[What this task involves] An exact transcript of all the records is the expected answer.

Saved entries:
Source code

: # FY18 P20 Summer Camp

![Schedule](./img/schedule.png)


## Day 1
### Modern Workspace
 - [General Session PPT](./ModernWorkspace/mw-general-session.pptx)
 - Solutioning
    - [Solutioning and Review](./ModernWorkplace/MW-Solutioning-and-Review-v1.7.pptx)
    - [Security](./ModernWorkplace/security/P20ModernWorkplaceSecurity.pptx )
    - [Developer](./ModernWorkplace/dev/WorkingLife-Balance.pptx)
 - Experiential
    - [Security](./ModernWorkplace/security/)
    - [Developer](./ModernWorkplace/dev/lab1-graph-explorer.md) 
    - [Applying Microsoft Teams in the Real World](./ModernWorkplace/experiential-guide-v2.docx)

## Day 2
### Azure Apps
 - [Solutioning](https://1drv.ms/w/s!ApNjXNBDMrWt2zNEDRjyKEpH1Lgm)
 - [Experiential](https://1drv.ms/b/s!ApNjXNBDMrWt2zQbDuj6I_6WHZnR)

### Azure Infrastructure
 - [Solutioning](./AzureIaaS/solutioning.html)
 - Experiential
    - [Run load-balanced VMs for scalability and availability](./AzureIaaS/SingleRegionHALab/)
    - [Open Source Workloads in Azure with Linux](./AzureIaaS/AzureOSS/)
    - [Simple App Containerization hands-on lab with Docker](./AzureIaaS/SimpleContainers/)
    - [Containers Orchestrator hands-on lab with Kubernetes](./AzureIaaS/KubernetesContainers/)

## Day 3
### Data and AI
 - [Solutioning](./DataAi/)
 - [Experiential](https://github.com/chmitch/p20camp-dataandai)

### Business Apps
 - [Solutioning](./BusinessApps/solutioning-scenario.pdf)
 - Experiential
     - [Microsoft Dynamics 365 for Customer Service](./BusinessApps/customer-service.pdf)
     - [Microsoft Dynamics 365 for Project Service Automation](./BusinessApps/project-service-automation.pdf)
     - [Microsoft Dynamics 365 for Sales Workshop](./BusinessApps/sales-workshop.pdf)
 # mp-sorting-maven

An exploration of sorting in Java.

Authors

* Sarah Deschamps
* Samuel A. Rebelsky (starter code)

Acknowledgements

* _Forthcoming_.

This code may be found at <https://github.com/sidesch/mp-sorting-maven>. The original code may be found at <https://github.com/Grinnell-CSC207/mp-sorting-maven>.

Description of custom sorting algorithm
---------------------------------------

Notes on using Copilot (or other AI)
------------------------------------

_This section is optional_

[Your solution]
Source code

: # FY18 P20 Summer Camp

![Schedule](./img/schedule.png)


## Day 1
### Modern Workspace
 - [General Session PPT](./ModernWorkspace/mw-general-session.pptx)
 - Solutioning
    - [Solutioning and Review](./ModernWorkplace/MW-Solutioning-and-Review-v1.7.pptx)
    - [Security](./ModernWorkplace/security/P20ModernWorkplaceSecurity.pptx )
    - [Developer](./ModernWorkplace/dev/WorkingLife-Balance.pptx)
 - Experiential
    - [Security](./ModernWorkplace/security/)
    - [Developer](./ModernWorkplace/dev/lab1-graph-explorer.md) 
    - [Applying Microsoft Teams in the Real World](./ModernWorkplace/experiential-guide-v2.docx)

## Day 2
### Azure Apps
 - [Solutioning](https://1drv.ms/w/s!ApNjXNBDMrWt2zNEDRjyKEpH1Lgm)
 - [Experiential](https://1drv.ms/b/s!ApNjXNBDMrWt2zQbDuj6I_6WHZnR)

### Azure Infrastructure
 - [Solutioning](./AzureIaaS/solutioning.html)
 - Experiential
    - [Run load-balanced VMs for scalability and availability](./AzureIaaS/SingleRegionHALab/)
    - [Open Source Workloads in Azure with Linux](./AzureIaaS/AzureOSS/)
    - [Simple App Containerization hands-on lab with Docker](./AzureIaaS/SimpleContainers/)
    - [Containers Orchestrator hands-on lab with Kubernetes](./AzureIaaS/KubernetesContainers/)

## Day 3
### Data and AI
 - [Solutioning](./DataAi/)
 - [Experiential](https://github.com/chmitch/p20camp-dataandai)

### Business Apps
 - [Solutioning](./BusinessApps/solutioning-scenario.pdf)
 - Experiential
     - [Microsoft Dynamics 365 for Customer Service](./BusinessApps/customer-service.pdf)
     - [Microsoft Dynamics 365 for Project Service Automation](./BusinessApps/project-service-automation.pdf)
     - [Microsoft Dynamics 365 for Sales Workshop](./BusinessApps/sales-workshop.pdf)
 # mp-sorting-maven

An exploration of sorting in Java.

Authors

* Sarah Deschamps
* Samuel A. Rebelsky (starter code)

Acknowledgements

* _Forthcoming_.

This code may be found at <https://github.com/sidesch/mp-sorting-maven>. The original code may be found at <https://github.com/Grinnell-CSC207/mp-sorting-maven>.

Description of custom sorting algorithm
---------------------------------------

Notes on using Copilot (or other AI)
------------------------------------

_This section is optional_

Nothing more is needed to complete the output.